What you have to do
Lift out each line of the data that holds "must".

Records for this task
——

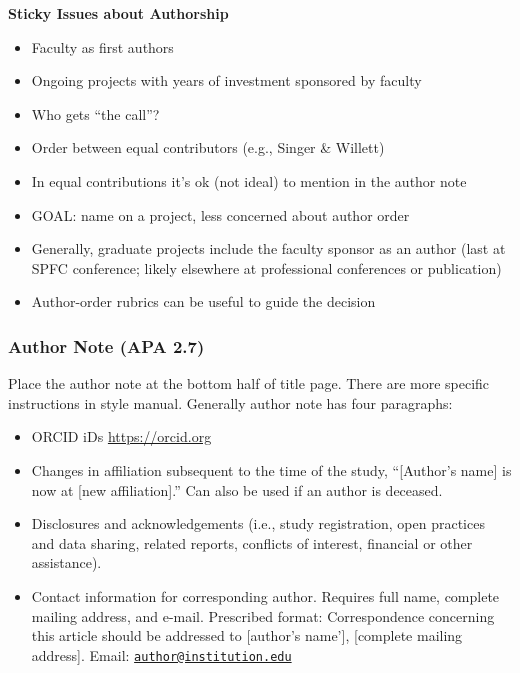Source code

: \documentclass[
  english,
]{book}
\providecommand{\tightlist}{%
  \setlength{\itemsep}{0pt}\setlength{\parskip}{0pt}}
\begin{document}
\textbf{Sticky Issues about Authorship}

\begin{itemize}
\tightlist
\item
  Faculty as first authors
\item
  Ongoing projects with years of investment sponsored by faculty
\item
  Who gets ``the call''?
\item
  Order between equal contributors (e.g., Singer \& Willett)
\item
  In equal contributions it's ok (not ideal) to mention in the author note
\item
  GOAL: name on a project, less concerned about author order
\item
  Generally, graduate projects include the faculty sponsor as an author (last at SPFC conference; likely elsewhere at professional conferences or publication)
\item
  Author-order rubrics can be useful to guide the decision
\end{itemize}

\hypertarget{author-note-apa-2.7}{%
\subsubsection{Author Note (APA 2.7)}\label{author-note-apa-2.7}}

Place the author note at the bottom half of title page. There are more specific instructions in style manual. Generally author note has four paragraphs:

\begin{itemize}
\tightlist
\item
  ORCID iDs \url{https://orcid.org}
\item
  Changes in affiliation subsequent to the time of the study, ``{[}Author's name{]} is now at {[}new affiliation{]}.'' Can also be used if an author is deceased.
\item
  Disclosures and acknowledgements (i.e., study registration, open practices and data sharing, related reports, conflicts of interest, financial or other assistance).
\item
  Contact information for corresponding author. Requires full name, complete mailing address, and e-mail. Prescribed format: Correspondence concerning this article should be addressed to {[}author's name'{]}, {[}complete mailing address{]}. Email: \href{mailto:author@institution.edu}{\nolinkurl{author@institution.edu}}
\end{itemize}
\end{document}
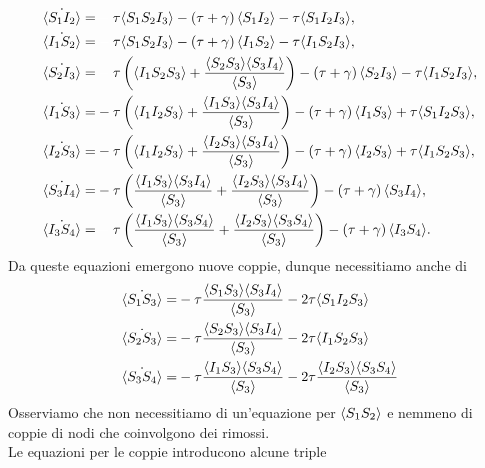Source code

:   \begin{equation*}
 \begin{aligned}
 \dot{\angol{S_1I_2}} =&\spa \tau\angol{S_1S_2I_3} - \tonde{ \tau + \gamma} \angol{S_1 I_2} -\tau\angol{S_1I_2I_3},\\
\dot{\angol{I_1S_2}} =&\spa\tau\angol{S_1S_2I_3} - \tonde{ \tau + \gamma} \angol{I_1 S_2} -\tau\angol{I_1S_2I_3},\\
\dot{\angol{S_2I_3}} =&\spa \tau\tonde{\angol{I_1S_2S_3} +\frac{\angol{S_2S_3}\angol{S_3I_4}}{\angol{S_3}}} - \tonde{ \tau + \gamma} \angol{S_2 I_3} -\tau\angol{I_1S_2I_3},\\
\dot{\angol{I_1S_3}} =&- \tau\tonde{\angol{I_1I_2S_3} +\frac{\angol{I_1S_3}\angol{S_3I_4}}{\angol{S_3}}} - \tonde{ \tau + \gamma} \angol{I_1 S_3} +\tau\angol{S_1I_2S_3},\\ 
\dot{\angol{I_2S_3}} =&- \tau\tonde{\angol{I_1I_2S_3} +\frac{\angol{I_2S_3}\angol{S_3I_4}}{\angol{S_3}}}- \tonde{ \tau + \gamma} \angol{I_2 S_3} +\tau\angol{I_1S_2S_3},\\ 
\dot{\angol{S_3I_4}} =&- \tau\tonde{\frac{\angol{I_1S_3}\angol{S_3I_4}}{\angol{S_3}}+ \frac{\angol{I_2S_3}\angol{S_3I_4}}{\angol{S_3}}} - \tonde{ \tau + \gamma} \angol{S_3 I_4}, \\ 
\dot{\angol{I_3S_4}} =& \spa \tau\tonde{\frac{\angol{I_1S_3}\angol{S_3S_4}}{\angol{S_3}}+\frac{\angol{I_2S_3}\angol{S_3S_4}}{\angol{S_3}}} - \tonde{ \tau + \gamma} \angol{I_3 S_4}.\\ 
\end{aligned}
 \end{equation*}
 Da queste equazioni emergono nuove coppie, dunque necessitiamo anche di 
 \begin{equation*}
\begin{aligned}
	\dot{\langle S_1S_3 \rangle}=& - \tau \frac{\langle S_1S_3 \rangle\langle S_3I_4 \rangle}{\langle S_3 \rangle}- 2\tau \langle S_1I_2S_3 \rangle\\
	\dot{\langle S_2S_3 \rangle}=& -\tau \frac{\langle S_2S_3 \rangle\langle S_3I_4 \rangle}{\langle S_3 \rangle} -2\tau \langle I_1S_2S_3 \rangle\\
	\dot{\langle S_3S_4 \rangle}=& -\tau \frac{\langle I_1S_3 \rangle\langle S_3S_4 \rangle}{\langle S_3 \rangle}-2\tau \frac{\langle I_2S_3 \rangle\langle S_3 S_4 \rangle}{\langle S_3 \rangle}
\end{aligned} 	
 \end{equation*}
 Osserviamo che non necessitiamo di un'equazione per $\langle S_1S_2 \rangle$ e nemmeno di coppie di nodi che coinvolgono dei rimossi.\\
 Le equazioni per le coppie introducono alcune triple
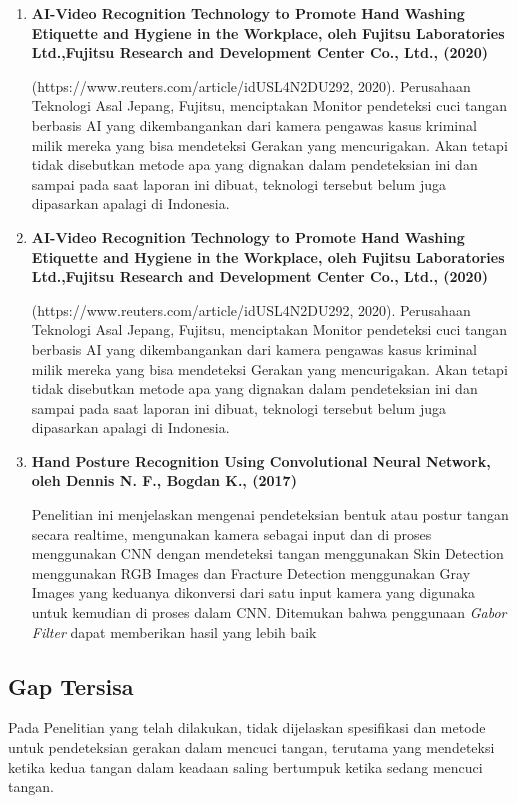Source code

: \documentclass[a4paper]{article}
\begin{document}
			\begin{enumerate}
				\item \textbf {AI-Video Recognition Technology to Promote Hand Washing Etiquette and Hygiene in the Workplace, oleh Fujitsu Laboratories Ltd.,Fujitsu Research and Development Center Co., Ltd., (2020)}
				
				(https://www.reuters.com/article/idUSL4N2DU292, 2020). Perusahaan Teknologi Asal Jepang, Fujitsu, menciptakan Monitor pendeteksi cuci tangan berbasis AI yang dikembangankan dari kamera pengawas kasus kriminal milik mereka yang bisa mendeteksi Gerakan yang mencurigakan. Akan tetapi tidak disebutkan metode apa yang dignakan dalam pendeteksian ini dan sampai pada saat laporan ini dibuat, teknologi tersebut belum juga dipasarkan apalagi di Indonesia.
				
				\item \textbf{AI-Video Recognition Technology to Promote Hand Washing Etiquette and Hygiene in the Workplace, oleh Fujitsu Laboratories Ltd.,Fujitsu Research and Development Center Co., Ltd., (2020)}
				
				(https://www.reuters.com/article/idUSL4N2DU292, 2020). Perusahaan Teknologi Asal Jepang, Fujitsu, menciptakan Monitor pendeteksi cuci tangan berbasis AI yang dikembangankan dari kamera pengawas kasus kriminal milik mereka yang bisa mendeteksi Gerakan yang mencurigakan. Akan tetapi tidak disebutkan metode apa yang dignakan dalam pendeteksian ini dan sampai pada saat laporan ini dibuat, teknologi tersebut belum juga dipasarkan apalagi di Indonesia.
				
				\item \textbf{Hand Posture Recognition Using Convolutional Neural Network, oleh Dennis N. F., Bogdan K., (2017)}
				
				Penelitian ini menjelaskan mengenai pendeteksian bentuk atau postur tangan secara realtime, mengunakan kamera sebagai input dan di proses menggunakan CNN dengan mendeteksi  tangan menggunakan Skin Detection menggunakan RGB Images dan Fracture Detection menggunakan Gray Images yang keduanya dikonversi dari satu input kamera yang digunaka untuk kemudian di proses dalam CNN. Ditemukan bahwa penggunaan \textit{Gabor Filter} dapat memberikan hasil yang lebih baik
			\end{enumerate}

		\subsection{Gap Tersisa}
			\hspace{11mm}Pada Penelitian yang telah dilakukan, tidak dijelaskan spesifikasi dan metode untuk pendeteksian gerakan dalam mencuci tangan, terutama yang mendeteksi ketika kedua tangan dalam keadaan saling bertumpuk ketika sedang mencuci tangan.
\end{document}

——

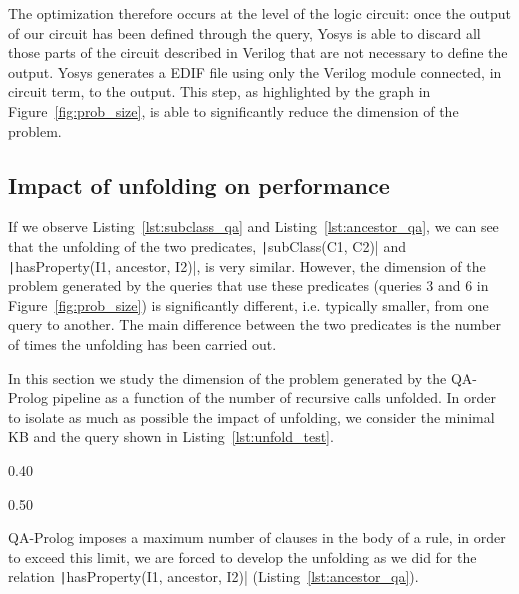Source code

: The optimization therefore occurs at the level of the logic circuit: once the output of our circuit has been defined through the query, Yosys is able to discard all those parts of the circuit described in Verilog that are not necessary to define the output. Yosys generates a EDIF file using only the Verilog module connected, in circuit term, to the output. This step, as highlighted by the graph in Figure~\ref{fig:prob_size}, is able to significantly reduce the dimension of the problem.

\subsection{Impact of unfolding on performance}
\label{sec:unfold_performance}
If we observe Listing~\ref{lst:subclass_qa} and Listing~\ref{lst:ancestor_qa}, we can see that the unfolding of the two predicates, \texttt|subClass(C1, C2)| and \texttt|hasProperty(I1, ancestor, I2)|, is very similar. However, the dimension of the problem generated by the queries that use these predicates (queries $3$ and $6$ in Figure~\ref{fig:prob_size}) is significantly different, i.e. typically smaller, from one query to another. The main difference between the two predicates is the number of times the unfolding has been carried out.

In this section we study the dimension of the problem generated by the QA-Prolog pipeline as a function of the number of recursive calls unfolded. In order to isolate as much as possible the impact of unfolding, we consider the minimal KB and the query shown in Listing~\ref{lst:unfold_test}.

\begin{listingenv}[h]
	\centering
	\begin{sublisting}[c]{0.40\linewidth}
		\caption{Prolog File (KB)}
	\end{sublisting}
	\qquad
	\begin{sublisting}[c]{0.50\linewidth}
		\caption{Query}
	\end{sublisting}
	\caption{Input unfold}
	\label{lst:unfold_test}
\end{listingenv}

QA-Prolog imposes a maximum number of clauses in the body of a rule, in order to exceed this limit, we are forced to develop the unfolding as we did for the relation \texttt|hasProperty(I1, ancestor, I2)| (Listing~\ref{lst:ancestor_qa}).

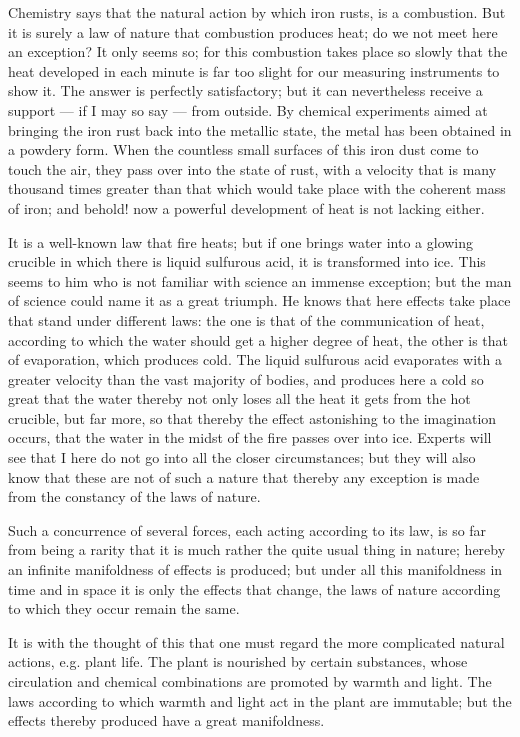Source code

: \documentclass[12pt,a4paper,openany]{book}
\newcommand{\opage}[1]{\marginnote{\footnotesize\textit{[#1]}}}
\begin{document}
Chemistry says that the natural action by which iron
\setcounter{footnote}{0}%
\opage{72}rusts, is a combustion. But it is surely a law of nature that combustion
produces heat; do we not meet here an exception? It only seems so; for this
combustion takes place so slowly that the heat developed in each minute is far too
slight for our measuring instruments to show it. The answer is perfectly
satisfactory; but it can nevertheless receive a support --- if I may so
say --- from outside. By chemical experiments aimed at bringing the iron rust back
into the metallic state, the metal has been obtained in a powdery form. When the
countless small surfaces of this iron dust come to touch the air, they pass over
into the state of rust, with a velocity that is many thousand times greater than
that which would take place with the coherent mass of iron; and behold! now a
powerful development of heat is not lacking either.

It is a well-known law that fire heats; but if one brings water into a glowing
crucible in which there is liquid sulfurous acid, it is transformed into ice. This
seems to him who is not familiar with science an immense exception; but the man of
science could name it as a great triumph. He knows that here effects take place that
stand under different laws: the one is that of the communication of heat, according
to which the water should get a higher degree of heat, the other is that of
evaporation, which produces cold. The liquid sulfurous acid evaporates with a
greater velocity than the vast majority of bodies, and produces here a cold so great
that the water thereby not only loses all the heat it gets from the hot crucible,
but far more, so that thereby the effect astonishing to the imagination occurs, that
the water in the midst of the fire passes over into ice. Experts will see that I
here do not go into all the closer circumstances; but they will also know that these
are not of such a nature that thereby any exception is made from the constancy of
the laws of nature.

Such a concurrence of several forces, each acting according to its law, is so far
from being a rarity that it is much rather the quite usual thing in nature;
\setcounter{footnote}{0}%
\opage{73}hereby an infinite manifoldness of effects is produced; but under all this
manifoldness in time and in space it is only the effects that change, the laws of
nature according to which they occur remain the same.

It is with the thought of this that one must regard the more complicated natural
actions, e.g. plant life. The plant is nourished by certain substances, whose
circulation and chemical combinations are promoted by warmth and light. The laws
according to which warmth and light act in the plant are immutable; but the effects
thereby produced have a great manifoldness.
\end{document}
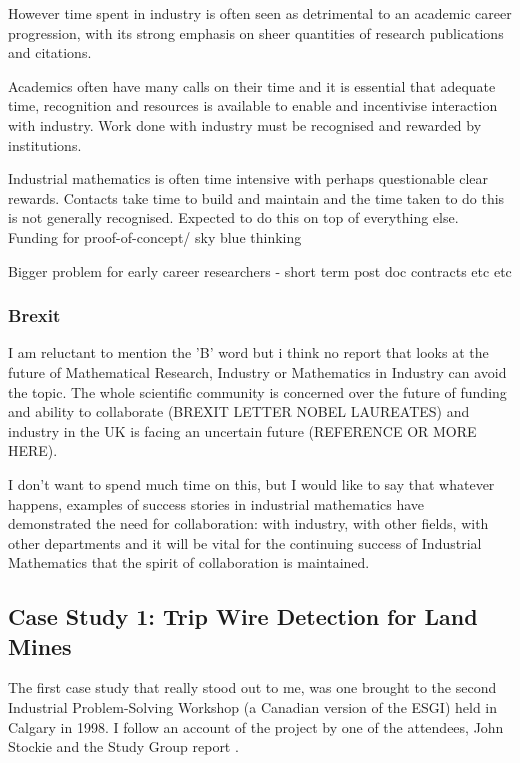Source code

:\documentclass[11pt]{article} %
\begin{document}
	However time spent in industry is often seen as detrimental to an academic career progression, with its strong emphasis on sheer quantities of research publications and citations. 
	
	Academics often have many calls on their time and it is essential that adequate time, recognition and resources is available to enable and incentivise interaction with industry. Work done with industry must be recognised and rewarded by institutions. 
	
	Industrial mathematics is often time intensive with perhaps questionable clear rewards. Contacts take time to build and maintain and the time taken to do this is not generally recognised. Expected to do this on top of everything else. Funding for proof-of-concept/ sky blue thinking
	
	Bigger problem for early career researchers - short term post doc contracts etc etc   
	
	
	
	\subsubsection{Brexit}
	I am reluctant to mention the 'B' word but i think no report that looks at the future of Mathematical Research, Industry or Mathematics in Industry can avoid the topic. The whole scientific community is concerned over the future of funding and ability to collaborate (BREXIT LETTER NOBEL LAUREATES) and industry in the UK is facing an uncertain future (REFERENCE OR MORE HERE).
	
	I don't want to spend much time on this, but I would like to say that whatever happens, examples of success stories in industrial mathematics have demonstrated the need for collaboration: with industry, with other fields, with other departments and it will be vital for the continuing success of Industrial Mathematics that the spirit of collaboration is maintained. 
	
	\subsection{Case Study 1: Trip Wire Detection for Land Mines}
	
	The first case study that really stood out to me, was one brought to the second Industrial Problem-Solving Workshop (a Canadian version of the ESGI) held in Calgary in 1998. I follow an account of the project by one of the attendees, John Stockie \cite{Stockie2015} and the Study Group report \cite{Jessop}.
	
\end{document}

——

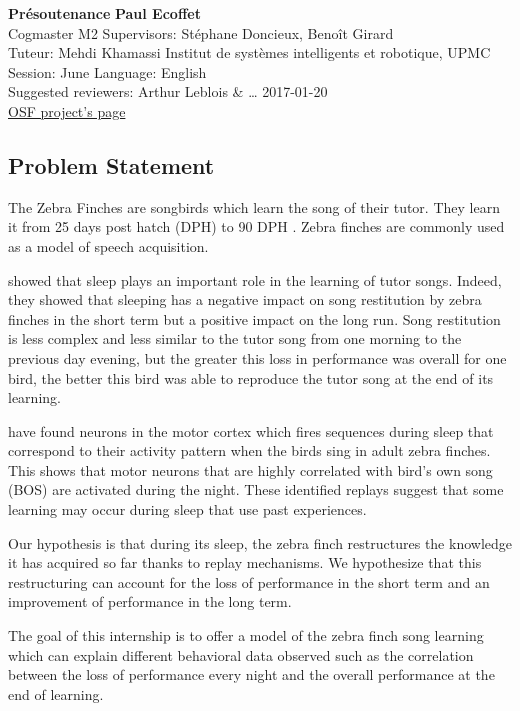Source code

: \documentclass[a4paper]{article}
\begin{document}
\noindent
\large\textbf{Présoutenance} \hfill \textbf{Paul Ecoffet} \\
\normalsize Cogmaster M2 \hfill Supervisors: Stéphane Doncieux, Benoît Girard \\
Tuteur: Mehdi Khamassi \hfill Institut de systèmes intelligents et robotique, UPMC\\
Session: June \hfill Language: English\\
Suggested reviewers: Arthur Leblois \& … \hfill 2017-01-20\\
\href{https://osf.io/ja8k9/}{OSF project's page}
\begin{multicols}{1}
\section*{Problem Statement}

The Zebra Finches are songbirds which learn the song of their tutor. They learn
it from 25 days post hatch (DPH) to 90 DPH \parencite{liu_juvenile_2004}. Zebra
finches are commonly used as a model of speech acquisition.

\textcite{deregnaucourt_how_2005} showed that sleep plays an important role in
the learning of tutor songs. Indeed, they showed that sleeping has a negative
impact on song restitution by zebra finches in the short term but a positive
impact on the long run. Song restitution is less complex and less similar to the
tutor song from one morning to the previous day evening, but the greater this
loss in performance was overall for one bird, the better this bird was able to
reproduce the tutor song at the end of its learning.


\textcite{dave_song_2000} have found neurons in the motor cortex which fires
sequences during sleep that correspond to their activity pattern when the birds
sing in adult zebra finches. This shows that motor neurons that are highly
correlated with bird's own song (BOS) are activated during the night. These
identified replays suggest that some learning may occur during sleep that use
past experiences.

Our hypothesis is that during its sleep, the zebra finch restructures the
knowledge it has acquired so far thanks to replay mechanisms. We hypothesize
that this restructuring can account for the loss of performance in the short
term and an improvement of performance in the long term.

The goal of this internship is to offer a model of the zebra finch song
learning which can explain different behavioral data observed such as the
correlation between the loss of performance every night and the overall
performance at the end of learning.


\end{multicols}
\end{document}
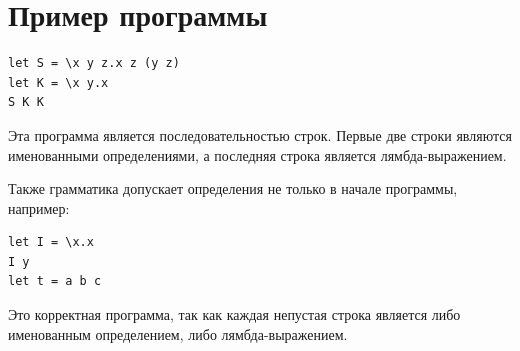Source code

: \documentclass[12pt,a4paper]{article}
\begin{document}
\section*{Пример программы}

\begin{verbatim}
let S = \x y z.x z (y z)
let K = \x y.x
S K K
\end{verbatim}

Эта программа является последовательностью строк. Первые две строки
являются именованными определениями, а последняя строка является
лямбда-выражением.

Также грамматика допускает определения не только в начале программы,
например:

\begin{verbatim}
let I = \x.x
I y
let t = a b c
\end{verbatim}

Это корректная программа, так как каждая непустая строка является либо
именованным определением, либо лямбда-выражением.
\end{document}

——

Result for this task
It is with the thought of this that one must regard the more complicated natural
	Academics often have many calls on their time and it is essential that adequate time, recognition and resources is available to enable and incentivise interaction with industry. Work done with industry must be recognised and rewarded by institutions. 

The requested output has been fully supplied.